__SUPPLIED INFORMATION__:
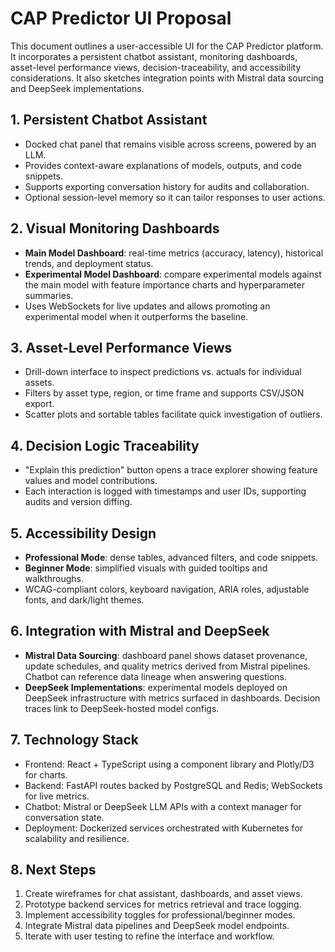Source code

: # CAP Predictor UI Proposal

This document outlines a user-accessible UI for the CAP Predictor platform. It incorporates a persistent chatbot assistant, monitoring dashboards, asset-level performance views, decision-traceability, and accessibility considerations. It also sketches integration points with Mistral data sourcing and DeepSeek implementations.

## 1. Persistent Chatbot Assistant
- Docked chat panel that remains visible across screens, powered by an LLM.
- Provides context-aware explanations of models, outputs, and code snippets.
- Supports exporting conversation history for audits and collaboration.
- Optional session-level memory so it can tailor responses to user actions.

## 2. Visual Monitoring Dashboards
- **Main Model Dashboard**: real-time metrics (accuracy, latency), historical trends, and deployment status.
- **Experimental Model Dashboard**: compare experimental models against the main model with feature importance charts and hyperparameter summaries.
- Uses WebSockets for live updates and allows promoting an experimental model when it outperforms the baseline.

## 3. Asset-Level Performance Views
- Drill-down interface to inspect predictions vs. actuals for individual assets.
- Filters by asset type, region, or time frame and supports CSV/JSON export.
- Scatter plots and sortable tables facilitate quick investigation of outliers.

## 4. Decision Logic Traceability
- "Explain this prediction" button opens a trace explorer showing feature values and model contributions.
- Each interaction is logged with timestamps and user IDs, supporting audits and version diffing.

## 5. Accessibility Design
- **Professional Mode**: dense tables, advanced filters, and code snippets.
- **Beginner Mode**: simplified visuals with guided tooltips and walkthroughs.
- WCAG-compliant colors, keyboard navigation, ARIA roles, adjustable fonts, and dark/light themes.

## 6. Integration with Mistral and DeepSeek
- **Mistral Data Sourcing**: dashboard panel shows dataset provenance, update schedules, and quality metrics derived from Mistral pipelines. Chatbot can reference data lineage when answering questions.
- **DeepSeek Implementations**: experimental models deployed on DeepSeek infrastructure with metrics surfaced in dashboards. Decision traces link to DeepSeek-hosted model configs.

## 7. Technology Stack
- Frontend: React + TypeScript using a component library and Plotly/D3 for charts.
- Backend: FastAPI routes backed by PostgreSQL and Redis; WebSockets for live metrics.
- Chatbot: Mistral or DeepSeek LLM APIs with a context manager for conversation state.
- Deployment: Dockerized services orchestrated with Kubernetes for scalability and resilience.

## 8. Next Steps
1. Create wireframes for chat assistant, dashboards, and asset views.
2. Prototype backend services for metrics retrieval and trace logging.
3. Implement accessibility toggles for professional/beginner modes.
4. Integrate Mistral data pipelines and DeepSeek model endpoints.
5. Iterate with user testing to refine the interface and workflow.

__ASSIGNED TASK__: Show each line in the listing above that has "services".

__RESULT FOR THIS EXERCISE__:
- Deployment: Dockerized services orchestrated with Kubernetes for scalability and resilience.
2. Prototype backend services for metrics retrieval and trace logging.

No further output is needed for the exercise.